### Exercise goal
Go through the data below and transcribe it exactly. Omit the images.

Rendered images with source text
↓↓↓

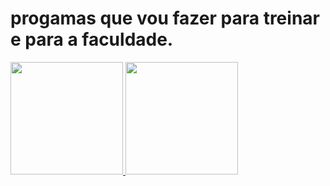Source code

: # progamas que vou fazer para treinar e para a faculdade.
<div>
  <a href="https://github.com/pedrosantos20/progs">
  <img height="180em" src="https://github-readme-stats.vercel.app/api?username=pedrosantos20&show_icons=true&theme=dark&include_all_commits=true&count_private=true"/>
  <img height="180em" src="https://github-readme-stats.vercel.app/api/top-langs/?username=pedrosantos20&layout=compact&langs_count=7&theme=dark"/>
</div>
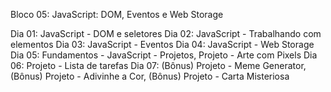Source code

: Bloco 05: JavaScript: DOM, Eventos e Web Storage

Dia 01: JavaScript - DOM e seletores
Dia 02: JavaScript - Trabalhando com elementos
Dia 03: JavaScript - Eventos
Dia 04: JavaScript - Web Storage
Dia 05: Fundamentos - JavaScript - Projetos, Projeto - Arte com Pixels
Dia 06: Projeto - Lista de tarefas
Dia 07: (Bônus) Projeto - Meme Generator, (Bônus) Projeto - Adivinhe a Cor, (Bônus) Projeto - Carta Misteriosa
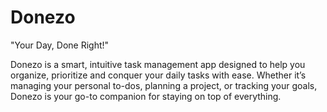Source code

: # Donezo
"Your Day, Done Right!"

Donezo is a smart, intuitive task management app designed to help you organize, prioritize and conquer your daily tasks with ease. Whether it’s managing your personal to-dos, planning a project, or tracking your goals, Donezo is your go-to companion for staying on top of everything.

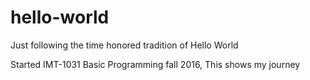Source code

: # hello-world
Just following the time honored tradition of Hello World

Started IMT-1031 Basic Programming fall 2016, This shows my journey
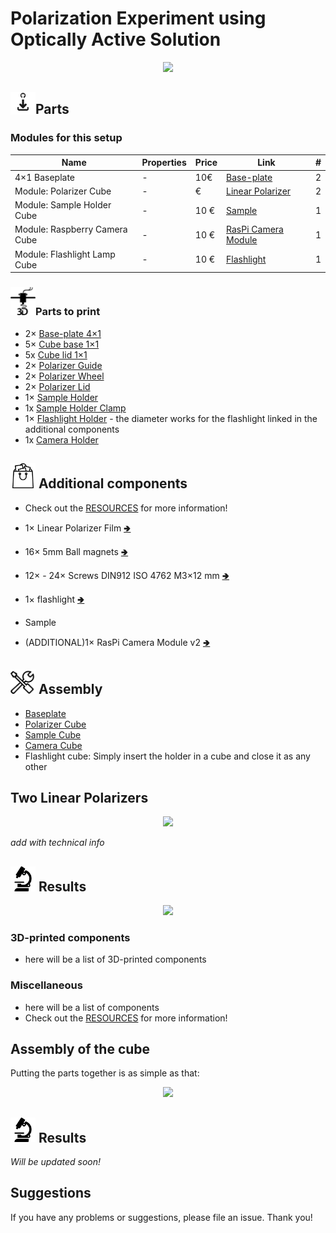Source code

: # Polarization Experiment using Optically Active Solution

<p align="center">
<img src="./IMAGES/Assembly_Crossed_Polarizer.png"
width="450">
</p>

## <img src="./IMAGES/D.png" width="40">Parts

### Modules for this setup

|  Name | Properties  |  Price | Link  | # |
|---|---|---|---|---|
|  4×1 Baseplate | - | 10€  | [Base-plate](../../CAD/ASSEMBLY_Baseplate_v2/)  | 2|
|  Module: Polarizer Cube | -  |  €  | [Linear Polarizer](../../CAD/ASSEMBLY_)  | 2|
|  Module: Sample Holder Cube | -  | 10 €  | [Sample](../../CAD/ASSEMBLY_CUBE_Sample_Holder_v2)  | 1|
|  Module: Raspberry Camera Cube | -  | 10 €  | [RasPi Camera Module](../../CAD/ASSEMBLY_CUBE_)  | 1|
|  Module: Flashlight Lamp Cube | -  | 10 €  | [Flashlight](../../CAD/ASSEMBLY_CUBE_)  | 1|


### <img src="./IMAGES/P.png" width="40">Parts to print

* 2× [Base-plate 4×1](./STL/Assembly_base_4x1.stl)
* 5× [Cube base 1×1](./STL/10_Cube_1x1_v2.stl)
* 5x [Cube lid 1×1](./STL/10_Lid_1x1_v2.stl)
* 2× [Polarizer Guide](./STL/)
* 2× [Polarizer Wheel](./STL/)
* 2× [Polarizer Lid](./STL/)
* 1× [Sample Holder](./STL/ASSEMBLY_CUBE_LED_20_Cube_insert_Sample_holder.stl)
* 1x [Sample Holder Clamp](./STL/ASSEMBLY_CUBE_LED_20_Cube_Insert_Sample_clamp.stl)
* 1× [Flashlight Holder](./STL/20_Cube_Insert_Holder-flashlight_v2.stl) - the diameter works for the flashlight linked in the additional components
* 1x [Camera Holder](./STL/)


## <img src="./IMAGES/B.png" width="40"> Additional components
* Check out the [RESOURCES](../../TUTORIALS/RESOURCES) for more information!
* 1× Linear Polarizer Film [🢂](https://)




* 16× 5mm Ball magnets [🢂](https://www.magnetmax.de/Neodym-Kugelmagnete/Magnetkugel-Kugelmagnet-O-5-0-mm-Neodym-vernickelt-N40-haelt-400-g::158.html)
* 12× - 24× Screws DIN912 ISO 4762 M3×12 mm [🢂](https://eshop.wuerth.de/Zylinderschraube-mit-Innensechskant-SHR-ZYL-ISO4762-88-IS25-A2K-M3X12/00843%20%2012.sku/de/DE/EUR/)
* 1× flashlight [🢂](https://www.pollin.de/p/led-taschenlampe-alu-5-w-cree-led-3xmicro-schwarz-b-ware-535448)
* Sample
* (ADDITIONAL)1× RasPi Camera Module v2 [🢂](https://www.pollin.de/p/led-taschenlampe-alu-5-w-cree-led-3xmicro-schwarz-b-ware-535448)

## <img src="./IMAGES/A.png" width="40"> Assembly

* [Baseplate](../../CAD/ASSEMBLY_Baseplate_v2/)
* [Polarizer Cube](../../CAD/)
* [Sample Cube](../../CAD/ASSEMBLY_CUBE_Sample_Holder_v2/)
* [Camera Cube]()
* Flashlight cube: Simply insert the holder in a cube and close it as any other

## Two Linear Polarizers

<p align="center">
<img src="./IMAGES/crossed polarizer_exp.png" width="600">
</p>

*add with technical info*

## <img src="./IMAGES/E.png" width="40"> Results

<p align="center">
<img src="./IMAGES/crossed_polarizer.gif"
width="450">
</p>











### 3D-printed components
* here will be a list of 3D-printed components

### Miscellaneous
* here will be a list of components
* Check out the [RESOURCES](../../TUTORIALS/RESOURCES) for more information!


## Assembly of the cube
Putting the parts together is as simple as that:
<p align="center">
<img src="./IMAGES/UC2_assembly.png" width="300">
</p>

## <img src="./IMAGES/E.png" width="40"> Results  


*Will be updated soon!*

## Suggestions
If you have any problems or suggestions, please file an issue. Thank you!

↑↑↑

### Result below
Source code

: # progamas que vou fazer para treinar e para a faculdade.
<div>
  <a href="https://github.com/pedrosantos20/progs">
  <img height="180em" src="https://github-readme-stats.vercel.app/api?username=pedrosantos20&show_icons=true&theme=dark&include_all_commits=true&count_private=true"/>
  <img height="180em" src="https://github-readme-stats.vercel.app/api/top-langs/?username=pedrosantos20&layout=compact&langs_count=7&theme=dark"/>
</div>
Source code

: Bloco 05: JavaScript: DOM, Eventos e Web Storage

Dia 01: JavaScript - DOM e seletores
Dia 02: JavaScript - Trabalhando com elementos
Dia 03: JavaScript - Eventos
Dia 04: JavaScript - Web Storage
Dia 05: Fundamentos - JavaScript - Projetos, Projeto - Arte com Pixels
Dia 06: Projeto - Lista de tarefas
Dia 07: (Bônus) Projeto - Meme Generator, (Bônus) Projeto - Adivinhe a Cor, (Bônus) Projeto - Carta Misteriosa
Source code

: # Donezo
"Your Day, Done Right!"

Donezo is a smart, intuitive task management app designed to help you organize, prioritize and conquer your daily tasks with ease. Whether it’s managing your personal to-dos, planning a project, or tracking your goals, Donezo is your go-to companion for staying on top of everything.

Source code

: # hello-world
Just following the time honored tradition of Hello World

Started IMT-1031 Basic Programming fall 2016, This shows my journey
Source code

: # Polarization Experiment using Optically Active Solution

<p align="center">
<img src="./IMAGES/Assembly_Crossed_Polarizer.png"
width="450">
</p>

## <img src="./IMAGES/D.png" width="40">Parts

### Modules for this setup

|  Name | Properties  |  Price | Link  | # |
|---|---|---|---|---|
|  4×1 Baseplate | - | 10€  | [Base-plate](../../CAD/ASSEMBLY_Baseplate_v2/)  | 2|
|  Module: Polarizer Cube | -  |  €  | [Linear Polarizer](../../CAD/ASSEMBLY_)  | 2|
|  Module: Sample Holder Cube | -  | 10 €  | [Sample](../../CAD/ASSEMBLY_CUBE_Sample_Holder_v2)  | 1|
|  Module: Raspberry Camera Cube | -  | 10 €  | [RasPi Camera Module](../../CAD/ASSEMBLY_CUBE_)  | 1|
|  Module: Flashlight Lamp Cube | -  | 10 €  | [Flashlight](../../CAD/ASSEMBLY_CUBE_)  | 1|


### <img src="./IMAGES/P.png" width="40">Parts to print

* 2× [Base-plate 4×1](./STL/Assembly_base_4x1.stl)
* 5× [Cube base 1×1](./STL/10_Cube_1x1_v2.stl)
* 5x [Cube lid 1×1](./STL/10_Lid_1x1_v2.stl)
* 2× [Polarizer Guide](./STL/)
* 2× [Polarizer Wheel](./STL/)
* 2× [Polarizer Lid](./STL/)
* 1× [Sample Holder](./STL/ASSEMBLY_CUBE_LED_20_Cube_insert_Sample_holder.stl)
* 1x [Sample Holder Clamp](./STL/ASSEMBLY_CUBE_LED_20_Cube_Insert_Sample_clamp.stl)
* 1× [Flashlight Holder](./STL/20_Cube_Insert_Holder-flashlight_v2.stl) - the diameter works for the flashlight linked in the additional components
* 1x [Camera Holder](./STL/)


## <img src="./IMAGES/B.png" width="40"> Additional components
* Check out the [RESOURCES](../../TUTORIALS/RESOURCES) for more information!
* 1× Linear Polarizer Film [🢂](https://)




* 16× 5mm Ball magnets [🢂](https://www.magnetmax.de/Neodym-Kugelmagnete/Magnetkugel-Kugelmagnet-O-5-0-mm-Neodym-vernickelt-N40-haelt-400-g::158.html)
* 12× - 24× Screws DIN912 ISO 4762 M3×12 mm [🢂](https://eshop.wuerth.de/Zylinderschraube-mit-Innensechskant-SHR-ZYL-ISO4762-88-IS25-A2K-M3X12/00843%20%2012.sku/de/DE/EUR/)
* 1× flashlight [🢂](https://www.pollin.de/p/led-taschenlampe-alu-5-w-cree-led-3xmicro-schwarz-b-ware-535448)
* Sample
* (ADDITIONAL)1× RasPi Camera Module v2 [🢂](https://www.pollin.de/p/led-taschenlampe-alu-5-w-cree-led-3xmicro-schwarz-b-ware-535448)

## <img src="./IMAGES/A.png" width="40"> Assembly

* [Baseplate](../../CAD/ASSEMBLY_Baseplate_v2/)
* [Polarizer Cube](../../CAD/)
* [Sample Cube](../../CAD/ASSEMBLY_CUBE_Sample_Holder_v2/)
* [Camera Cube]()
* Flashlight cube: Simply insert the holder in a cube and close it as any other

## Two Linear Polarizers

<p align="center">
<img src="./IMAGES/crossed polarizer_exp.png" width="600">
</p>

*add with technical info*

## <img src="./IMAGES/E.png" width="40"> Results

<p align="center">
<img src="./IMAGES/crossed_polarizer.gif"
width="450">
</p>











### 3D-printed components
* here will be a list of 3D-printed components

### Miscellaneous
* here will be a list of components
* Check out the [RESOURCES](../../TUTORIALS/RESOURCES) for more information!


## Assembly of the cube
Putting the parts together is as simple as that:
<p align="center">
<img src="./IMAGES/UC2_assembly.png" width="300">
</p>

## <img src="./IMAGES/E.png" width="40"> Results  


*Will be updated soon!*

## Suggestions
If you have any problems or suggestions, please file an issue. Thank you!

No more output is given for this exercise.